Juande

Personal information
- Full name: Juan de Dios Rivas Margalef
- Date of birth: 7 July 1999 (age 27)
- Place of birth: Córdoba, Spain
- Height: 1.87 m (6 ft 2 in)
- Position: Centre back

Team information
- Current team: Piast Gliwice
- Number: 5

Youth career
- 2014–2018: Málaga

Senior career*
- Years: Team / Apps / (Gls)
- 2018–2020: Málaga B / 58 / (0)
- 2020–2024: Málaga / 114 / (8)
- 2024–2025: Tenerife / 11 / (0)
- 2025–: Piast Gliwice / 36 / (6)

= Juande (footballer, born 1999) =

Spanish footballer

Juan de Dios Rivas Margalef (born 7 July 1999), commonly known as Juande, is a Spanish professional footballer who plays as a central defender for Ekstraklasa club Piast Gliwice.

==Club career==
Born in Córdoba, Andalusia, Juande joined Málaga CF's youth setup in 2014, aged 14. He made his senior debut with the reserves on 2 September 2018, starting in a 1–3 Segunda División B away loss against Marbella FC.

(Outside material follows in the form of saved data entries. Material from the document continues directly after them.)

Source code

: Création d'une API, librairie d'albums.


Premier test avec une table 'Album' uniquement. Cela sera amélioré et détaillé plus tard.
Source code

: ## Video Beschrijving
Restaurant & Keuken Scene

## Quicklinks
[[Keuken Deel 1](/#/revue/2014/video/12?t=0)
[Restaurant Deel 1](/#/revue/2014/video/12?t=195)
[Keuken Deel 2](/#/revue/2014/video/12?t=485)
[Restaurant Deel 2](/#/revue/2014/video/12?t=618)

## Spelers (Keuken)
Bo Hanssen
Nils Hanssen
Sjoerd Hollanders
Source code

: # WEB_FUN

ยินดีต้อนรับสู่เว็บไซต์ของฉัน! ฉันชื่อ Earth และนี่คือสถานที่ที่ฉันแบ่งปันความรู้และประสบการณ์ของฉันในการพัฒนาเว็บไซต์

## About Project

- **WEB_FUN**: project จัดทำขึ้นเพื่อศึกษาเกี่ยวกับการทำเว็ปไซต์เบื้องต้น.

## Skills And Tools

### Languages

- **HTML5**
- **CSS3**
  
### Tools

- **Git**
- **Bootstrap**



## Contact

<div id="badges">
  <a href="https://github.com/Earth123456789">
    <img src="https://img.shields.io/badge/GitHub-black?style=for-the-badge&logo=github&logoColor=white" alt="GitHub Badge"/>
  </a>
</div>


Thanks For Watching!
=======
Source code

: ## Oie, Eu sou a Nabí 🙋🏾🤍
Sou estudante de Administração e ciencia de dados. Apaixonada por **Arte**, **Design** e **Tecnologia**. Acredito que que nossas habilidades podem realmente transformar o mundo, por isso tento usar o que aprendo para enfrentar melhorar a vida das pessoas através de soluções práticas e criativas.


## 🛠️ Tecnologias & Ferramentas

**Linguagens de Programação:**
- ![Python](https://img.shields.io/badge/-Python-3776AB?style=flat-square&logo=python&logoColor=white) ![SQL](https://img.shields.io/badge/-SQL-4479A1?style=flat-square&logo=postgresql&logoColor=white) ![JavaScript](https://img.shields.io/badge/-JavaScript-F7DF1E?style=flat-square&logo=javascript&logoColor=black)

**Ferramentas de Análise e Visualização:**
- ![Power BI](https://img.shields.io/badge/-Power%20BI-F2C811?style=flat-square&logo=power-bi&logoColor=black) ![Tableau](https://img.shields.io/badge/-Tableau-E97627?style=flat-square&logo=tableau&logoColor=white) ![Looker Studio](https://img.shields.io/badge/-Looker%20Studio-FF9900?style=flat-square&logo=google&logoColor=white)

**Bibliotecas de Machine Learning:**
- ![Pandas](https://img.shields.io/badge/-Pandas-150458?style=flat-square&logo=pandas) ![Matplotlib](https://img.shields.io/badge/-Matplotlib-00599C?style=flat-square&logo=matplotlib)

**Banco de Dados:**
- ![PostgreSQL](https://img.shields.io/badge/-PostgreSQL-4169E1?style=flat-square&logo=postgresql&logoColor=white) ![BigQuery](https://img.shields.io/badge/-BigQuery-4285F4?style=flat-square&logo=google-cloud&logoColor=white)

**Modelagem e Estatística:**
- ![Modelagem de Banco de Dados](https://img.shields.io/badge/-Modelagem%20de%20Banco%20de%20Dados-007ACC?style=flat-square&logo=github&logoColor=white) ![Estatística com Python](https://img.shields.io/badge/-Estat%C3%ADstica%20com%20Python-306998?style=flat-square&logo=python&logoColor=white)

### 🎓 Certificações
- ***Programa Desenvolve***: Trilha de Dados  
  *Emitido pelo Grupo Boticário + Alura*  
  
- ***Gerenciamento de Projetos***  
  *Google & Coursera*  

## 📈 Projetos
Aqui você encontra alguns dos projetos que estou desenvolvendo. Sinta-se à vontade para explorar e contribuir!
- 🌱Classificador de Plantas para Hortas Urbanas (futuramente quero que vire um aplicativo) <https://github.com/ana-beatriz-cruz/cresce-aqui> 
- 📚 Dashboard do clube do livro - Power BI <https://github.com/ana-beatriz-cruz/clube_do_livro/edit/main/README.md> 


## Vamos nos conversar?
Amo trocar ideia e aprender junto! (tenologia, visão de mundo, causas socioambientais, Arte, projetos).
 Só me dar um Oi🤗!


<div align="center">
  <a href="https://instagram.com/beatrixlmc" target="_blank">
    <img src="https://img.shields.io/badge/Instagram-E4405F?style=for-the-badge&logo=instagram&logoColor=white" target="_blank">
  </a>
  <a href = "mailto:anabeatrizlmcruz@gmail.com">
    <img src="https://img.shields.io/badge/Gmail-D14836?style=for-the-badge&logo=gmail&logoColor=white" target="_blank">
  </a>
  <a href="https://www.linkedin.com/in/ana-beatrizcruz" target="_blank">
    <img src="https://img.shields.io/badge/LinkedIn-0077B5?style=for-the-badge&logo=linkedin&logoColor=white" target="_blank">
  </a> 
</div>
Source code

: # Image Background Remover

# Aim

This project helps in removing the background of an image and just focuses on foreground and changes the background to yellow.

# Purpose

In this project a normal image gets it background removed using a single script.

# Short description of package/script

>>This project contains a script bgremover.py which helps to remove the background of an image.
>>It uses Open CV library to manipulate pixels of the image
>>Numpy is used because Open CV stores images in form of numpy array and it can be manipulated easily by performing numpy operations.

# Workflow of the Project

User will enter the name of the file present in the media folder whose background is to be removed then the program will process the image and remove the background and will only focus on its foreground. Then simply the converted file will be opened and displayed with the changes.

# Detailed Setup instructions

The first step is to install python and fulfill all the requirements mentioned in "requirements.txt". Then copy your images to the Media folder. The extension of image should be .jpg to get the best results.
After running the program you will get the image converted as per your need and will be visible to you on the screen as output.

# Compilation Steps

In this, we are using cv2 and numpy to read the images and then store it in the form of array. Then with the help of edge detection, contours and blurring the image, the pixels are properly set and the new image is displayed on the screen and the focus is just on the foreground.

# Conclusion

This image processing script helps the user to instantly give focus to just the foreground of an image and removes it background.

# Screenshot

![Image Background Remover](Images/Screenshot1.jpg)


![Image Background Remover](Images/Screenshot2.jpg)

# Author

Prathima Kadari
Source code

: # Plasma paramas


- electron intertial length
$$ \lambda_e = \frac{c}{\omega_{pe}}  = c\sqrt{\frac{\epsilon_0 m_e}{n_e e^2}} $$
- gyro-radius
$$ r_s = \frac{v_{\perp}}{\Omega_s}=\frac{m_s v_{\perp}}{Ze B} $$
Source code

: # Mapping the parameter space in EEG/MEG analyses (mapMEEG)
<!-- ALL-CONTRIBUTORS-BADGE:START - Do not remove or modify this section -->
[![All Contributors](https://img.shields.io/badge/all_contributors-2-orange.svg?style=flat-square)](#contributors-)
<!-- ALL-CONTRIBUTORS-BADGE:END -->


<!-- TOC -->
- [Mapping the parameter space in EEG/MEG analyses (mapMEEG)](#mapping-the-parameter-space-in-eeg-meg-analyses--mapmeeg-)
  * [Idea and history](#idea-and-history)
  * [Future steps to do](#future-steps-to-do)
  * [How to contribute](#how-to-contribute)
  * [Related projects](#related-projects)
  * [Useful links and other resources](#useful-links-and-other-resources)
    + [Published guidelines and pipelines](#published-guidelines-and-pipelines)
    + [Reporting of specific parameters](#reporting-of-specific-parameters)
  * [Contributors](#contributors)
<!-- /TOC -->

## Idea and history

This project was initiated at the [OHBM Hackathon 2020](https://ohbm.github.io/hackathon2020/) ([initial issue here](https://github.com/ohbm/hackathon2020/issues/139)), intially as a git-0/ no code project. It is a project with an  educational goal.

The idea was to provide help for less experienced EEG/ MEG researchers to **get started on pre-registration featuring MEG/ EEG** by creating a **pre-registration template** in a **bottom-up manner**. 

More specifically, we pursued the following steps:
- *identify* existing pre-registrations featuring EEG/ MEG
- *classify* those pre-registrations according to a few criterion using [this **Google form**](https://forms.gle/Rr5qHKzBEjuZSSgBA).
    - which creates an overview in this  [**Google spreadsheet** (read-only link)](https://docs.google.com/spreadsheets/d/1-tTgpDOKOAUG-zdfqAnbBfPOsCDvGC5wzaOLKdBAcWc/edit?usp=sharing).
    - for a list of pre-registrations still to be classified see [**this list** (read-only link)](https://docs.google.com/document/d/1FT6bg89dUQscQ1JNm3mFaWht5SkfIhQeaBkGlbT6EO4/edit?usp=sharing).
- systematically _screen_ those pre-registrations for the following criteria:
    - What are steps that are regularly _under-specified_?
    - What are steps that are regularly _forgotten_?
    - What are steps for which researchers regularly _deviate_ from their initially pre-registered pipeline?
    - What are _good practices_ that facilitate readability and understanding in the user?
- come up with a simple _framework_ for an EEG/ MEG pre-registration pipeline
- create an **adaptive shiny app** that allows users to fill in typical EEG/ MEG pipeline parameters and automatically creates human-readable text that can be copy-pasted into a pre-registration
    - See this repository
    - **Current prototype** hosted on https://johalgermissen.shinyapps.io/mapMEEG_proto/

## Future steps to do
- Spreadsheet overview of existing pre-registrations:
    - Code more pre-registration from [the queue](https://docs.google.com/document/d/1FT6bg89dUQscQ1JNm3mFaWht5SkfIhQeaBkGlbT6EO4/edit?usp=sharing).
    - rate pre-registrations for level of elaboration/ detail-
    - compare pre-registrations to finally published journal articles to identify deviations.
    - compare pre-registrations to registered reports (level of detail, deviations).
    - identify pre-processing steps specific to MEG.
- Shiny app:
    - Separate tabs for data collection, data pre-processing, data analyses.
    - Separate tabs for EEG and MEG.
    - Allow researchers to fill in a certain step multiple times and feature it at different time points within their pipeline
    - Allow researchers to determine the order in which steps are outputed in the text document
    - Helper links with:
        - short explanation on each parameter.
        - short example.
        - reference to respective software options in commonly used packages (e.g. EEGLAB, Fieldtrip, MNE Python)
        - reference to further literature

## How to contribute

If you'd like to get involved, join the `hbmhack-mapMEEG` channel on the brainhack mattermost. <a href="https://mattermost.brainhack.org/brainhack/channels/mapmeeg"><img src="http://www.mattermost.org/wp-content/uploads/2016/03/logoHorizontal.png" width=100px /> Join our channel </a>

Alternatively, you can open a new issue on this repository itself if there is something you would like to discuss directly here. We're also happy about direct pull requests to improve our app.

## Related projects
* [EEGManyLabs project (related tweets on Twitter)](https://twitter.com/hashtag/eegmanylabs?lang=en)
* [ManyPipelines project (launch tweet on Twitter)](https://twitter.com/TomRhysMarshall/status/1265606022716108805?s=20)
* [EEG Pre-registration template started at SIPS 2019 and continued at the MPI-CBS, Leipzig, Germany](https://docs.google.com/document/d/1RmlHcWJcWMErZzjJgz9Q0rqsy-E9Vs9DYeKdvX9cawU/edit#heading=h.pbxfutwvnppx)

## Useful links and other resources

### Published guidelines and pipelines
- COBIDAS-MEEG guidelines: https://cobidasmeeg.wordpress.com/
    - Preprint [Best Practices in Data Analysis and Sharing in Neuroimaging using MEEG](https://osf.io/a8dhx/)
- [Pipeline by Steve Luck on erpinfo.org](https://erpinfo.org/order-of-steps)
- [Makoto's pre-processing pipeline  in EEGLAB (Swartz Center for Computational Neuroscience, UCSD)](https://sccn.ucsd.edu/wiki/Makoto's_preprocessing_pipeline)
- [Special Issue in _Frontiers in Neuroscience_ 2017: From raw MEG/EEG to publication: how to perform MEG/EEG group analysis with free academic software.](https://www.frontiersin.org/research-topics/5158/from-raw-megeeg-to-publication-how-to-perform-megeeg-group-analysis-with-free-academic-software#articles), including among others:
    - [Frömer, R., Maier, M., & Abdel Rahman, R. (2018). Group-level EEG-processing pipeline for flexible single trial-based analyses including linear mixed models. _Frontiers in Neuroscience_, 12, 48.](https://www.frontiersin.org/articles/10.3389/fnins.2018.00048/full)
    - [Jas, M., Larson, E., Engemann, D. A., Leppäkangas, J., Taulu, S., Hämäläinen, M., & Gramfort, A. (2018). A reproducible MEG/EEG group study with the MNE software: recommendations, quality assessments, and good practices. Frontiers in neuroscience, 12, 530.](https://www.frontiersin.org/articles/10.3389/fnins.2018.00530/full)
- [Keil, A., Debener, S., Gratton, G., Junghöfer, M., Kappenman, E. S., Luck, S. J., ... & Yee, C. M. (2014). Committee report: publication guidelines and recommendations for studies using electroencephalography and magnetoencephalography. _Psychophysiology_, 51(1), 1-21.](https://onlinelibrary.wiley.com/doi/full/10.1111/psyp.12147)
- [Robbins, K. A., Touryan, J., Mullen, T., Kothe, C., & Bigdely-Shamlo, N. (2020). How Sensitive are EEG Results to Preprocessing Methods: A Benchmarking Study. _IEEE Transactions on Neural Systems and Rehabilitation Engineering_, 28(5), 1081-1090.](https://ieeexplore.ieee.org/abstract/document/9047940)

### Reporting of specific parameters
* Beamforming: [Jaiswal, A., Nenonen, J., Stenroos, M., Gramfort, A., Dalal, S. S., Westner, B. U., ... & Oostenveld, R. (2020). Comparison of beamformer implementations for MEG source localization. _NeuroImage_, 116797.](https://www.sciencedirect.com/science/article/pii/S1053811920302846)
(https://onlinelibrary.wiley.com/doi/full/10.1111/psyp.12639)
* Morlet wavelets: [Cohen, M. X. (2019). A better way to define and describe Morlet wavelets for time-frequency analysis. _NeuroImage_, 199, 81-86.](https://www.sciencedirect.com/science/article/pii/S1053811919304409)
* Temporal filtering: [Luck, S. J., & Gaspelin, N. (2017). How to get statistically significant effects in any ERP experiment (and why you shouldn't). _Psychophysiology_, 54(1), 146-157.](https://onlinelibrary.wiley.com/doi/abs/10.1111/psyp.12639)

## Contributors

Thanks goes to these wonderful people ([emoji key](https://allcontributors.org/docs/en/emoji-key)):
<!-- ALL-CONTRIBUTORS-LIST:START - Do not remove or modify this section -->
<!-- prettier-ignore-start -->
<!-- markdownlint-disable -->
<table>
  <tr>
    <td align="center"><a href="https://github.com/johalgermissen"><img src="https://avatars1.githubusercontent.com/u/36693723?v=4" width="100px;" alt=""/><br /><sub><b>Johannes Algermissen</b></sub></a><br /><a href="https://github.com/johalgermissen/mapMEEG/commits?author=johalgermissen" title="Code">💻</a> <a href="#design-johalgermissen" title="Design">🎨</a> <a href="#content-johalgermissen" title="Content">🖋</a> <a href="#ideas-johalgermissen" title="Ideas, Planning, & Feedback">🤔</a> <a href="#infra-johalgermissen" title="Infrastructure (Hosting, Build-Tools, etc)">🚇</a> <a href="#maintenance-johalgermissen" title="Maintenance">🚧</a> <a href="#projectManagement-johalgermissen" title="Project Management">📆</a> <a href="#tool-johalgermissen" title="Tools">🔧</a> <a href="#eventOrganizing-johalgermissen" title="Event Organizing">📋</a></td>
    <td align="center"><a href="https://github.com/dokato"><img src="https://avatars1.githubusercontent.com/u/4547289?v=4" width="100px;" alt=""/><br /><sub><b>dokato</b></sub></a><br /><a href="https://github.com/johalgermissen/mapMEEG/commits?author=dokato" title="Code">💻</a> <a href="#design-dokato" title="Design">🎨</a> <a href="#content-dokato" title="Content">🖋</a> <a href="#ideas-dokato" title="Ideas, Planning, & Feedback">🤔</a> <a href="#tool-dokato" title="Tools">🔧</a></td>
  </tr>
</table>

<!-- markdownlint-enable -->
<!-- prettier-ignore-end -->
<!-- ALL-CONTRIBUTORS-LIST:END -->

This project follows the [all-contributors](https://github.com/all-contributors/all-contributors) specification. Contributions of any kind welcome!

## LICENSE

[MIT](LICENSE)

Juande made his first-team debut on 14 January 2020, starting in a 1–0 home win over SD Ponferradina in the Segunda División. On 6 August, he signed his first professional contract, agreeing to a deal until 2023, and was definitely promoted to the main squad on 5 October, being assigned the number 5 shirt.

Juande scored his first professional goal on 22 October 2020, netting the winner in a 1–0 home success over Sporting de Gijón. The following 31 August, he further extended his link until 2024.

On 1 July 2024, after helping the Blanquiazules in their promotion to the second division, free agent Juande signed a three-year contract with CD Tenerife. On 20 July of the following year, after suffering relegation, he terminated his link with the club, and immediately moved to Polish Ekstraklasa club Piast Gliwice on a two-year deal, with a one-year option.